I’d been telling stories of The Bog and had even invested in some Seal Skinz waterproof socks after falling into the bog last time and having to walk the remaining 20 miles, brown to the knees and smelling as though I’d been paddling in a portaloo. However, The Bog never appeared! The paths avoided the area and there was no sign even of where it had been. There weren’t even any slightly damp areas - the streams had been bridged and squelchy areas gravelled.
The walk between Pen-Y-Ghent and Whernside is long and fairly flat. Well flat compared to the mountainous bits. Without the threat of the Bog of Doom, it was uneventful except for the sheep and the occasional stile.
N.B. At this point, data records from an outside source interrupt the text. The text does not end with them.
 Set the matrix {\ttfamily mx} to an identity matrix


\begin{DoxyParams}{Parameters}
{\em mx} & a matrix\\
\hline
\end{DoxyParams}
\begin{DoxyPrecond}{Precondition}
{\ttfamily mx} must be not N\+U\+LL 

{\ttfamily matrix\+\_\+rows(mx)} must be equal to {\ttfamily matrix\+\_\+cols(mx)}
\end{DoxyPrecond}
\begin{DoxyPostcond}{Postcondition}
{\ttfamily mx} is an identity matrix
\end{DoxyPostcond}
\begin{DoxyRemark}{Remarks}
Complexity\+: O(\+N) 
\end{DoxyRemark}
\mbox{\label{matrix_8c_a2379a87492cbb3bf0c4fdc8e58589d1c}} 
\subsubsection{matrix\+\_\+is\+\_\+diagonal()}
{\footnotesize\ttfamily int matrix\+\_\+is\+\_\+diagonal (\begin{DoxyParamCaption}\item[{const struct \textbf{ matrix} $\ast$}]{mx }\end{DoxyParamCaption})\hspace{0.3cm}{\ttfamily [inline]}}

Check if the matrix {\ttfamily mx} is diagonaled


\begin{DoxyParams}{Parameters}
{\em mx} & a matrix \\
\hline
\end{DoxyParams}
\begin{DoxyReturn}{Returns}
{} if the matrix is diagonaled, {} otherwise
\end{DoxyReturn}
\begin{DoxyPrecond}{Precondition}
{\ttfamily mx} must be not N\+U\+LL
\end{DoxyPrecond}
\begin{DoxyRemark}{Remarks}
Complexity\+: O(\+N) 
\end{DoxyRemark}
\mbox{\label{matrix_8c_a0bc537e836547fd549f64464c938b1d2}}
The area is beautiful and in the sunshine it was lovely to walk. The birds sang and the sheep baaa-ed (and mooo-ed) and apart from the occasional warning not to tread in the dead rabbit on the path it was perfect.
There’s a turning off the stony trail which leads you over a stream and down some grassy hills and following the path brings you to a fork in the trail. One way tells you to “fasen the gate” (sic) and leads over a wall with a gate at the top. The other path leads you over a wooden footbridge over a stream.
“I remember this bit. I got lost here last time.” Smug face. Not going to do that again. Ha! “I remember that bridge. We DON’T go over that bridge.”
“The one with the 3 Peaks sign on?”
“Yep. We DEFINITELY don’t go over that bridge.”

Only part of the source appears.